HarborLAB’s funding efforts got some positive press:
Whole Direct introduced Newtown Creek Black Mayonnaise on Wednesday, with free street fair and flea market tastings throughout the metropolitan region. The organic, delivery truck-based foods merchant rolled out the new product to meet the growing demand for sustainable and locavore cuisines. The delicacy is gathered by free-diving Western Queens college students and a portion of proceeds benefits HarborLAB, an environmental group based on the creek.
The bed of New York Harbor as a whole, but especially that of its inlets, is covered by a deep, dark, viscous ooze of silt and anaerobic bacteria where oysters once grew in massive reefs. “Our Newtown Creek Black Mayonnaise taps the trend for eating microbes for intestinal health. This is your kombucha or Greek yogurt, but as a deliciously tangy sandwich spread,” said Daniel Redge, CEO of Whole Direct, while leaning against an idling diesel truck. “The harbor keeps giving. The American Indians had their shellfish and crustaceans, and we have something to add zing to any meal. This is even better, because oysters and lobsters aren’t kosher.”

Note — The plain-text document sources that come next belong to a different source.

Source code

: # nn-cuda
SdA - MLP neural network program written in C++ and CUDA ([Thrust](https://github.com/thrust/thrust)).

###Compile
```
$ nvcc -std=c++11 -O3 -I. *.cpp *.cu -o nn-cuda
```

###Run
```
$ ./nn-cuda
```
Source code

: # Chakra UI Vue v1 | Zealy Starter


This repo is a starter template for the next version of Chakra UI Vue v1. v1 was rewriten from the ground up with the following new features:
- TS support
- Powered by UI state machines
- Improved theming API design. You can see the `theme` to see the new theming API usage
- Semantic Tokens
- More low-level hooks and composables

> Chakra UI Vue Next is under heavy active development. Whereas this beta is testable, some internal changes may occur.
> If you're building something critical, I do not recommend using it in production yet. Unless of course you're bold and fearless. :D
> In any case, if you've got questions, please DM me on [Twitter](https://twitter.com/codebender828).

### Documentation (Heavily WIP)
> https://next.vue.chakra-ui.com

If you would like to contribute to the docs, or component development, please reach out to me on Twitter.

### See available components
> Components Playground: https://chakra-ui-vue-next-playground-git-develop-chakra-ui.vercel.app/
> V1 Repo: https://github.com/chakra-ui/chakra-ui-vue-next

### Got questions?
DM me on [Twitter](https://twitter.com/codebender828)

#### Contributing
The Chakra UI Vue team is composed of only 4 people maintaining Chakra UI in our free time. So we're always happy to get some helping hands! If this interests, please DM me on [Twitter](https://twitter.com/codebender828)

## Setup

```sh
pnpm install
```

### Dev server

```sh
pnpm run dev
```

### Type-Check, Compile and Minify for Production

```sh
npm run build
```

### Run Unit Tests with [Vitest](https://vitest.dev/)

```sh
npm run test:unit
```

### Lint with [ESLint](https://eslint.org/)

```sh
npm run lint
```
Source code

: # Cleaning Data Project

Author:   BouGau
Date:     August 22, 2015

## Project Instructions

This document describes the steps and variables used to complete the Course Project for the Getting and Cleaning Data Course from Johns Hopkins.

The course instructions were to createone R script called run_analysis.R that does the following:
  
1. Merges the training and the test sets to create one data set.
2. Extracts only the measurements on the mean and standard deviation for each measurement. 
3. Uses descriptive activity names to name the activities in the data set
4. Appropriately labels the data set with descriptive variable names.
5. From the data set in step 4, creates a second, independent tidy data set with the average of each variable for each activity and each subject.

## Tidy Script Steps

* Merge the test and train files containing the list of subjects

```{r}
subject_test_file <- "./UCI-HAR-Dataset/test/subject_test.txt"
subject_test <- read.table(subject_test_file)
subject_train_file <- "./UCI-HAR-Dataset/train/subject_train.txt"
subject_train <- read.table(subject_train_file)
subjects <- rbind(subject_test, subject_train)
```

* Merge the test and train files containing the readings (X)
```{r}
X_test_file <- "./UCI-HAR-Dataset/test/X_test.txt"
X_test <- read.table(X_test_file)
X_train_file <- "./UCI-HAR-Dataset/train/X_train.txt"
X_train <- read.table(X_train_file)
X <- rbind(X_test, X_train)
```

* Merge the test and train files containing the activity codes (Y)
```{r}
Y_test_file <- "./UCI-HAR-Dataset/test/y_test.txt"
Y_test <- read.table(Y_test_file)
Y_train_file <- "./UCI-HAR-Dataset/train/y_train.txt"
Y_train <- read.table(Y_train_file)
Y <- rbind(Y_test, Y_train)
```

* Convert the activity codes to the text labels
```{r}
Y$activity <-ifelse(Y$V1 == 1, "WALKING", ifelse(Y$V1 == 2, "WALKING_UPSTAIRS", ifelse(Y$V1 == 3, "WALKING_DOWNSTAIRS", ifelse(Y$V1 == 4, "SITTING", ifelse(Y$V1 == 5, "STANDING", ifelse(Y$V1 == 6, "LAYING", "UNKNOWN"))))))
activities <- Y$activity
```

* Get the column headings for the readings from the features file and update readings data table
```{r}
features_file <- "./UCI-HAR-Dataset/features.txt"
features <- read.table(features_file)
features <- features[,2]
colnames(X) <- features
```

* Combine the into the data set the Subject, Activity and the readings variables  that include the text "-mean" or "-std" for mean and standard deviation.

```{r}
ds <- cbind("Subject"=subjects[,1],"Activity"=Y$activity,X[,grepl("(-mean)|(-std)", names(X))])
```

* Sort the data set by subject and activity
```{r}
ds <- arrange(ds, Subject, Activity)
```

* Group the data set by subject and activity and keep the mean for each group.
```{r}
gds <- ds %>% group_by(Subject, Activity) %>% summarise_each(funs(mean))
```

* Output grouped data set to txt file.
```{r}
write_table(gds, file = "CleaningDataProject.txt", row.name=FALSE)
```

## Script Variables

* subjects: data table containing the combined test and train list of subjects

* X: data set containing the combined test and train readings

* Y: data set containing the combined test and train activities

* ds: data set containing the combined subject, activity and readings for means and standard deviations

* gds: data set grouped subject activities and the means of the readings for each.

“We view this as way beyond ‘triple bottom line’ for us,” Redge said, referring to the concept of making products that are financially, socially, and environmentally beneficial. “Those HarborLAB people, who I believe live in a van down by the creek, get some cash to do their hippy-dippy green stuff, the college kids get some honest work, and our customers get the outer boroughs’ answer to Marmite. Plus whatever doesn’t get digested goes back out into the creek to regrow whenever it rains, so this is a renewable sandwich resource.”
HarborLAB volunteers embraced the partnership and condiment.
“I like to sun dry the goo and crumble it with ricotta cheese over a nice pizza,” enthused HarborLAB Facilities Manager Patricia Erickson as she tied bricks to the wrists of college students to aid their dives. Operations Manager EJ Lee poured her jar of Newtown Creek Black Mayonnaise into a pot and buried it to ferment, for reasons she didn’t explain.
One sophomore emerging from the creek, whose identity couldn’t be determined because of obscuring layers of residual product, said, “It’s no deeper or more unpleasant than my student loan debts.”
HarborLAB looks forward to setting up tasting tables for Newtown Creek Black Mayonnaise next to its waiver and environmental education tables at all of its community paddles and events this summer.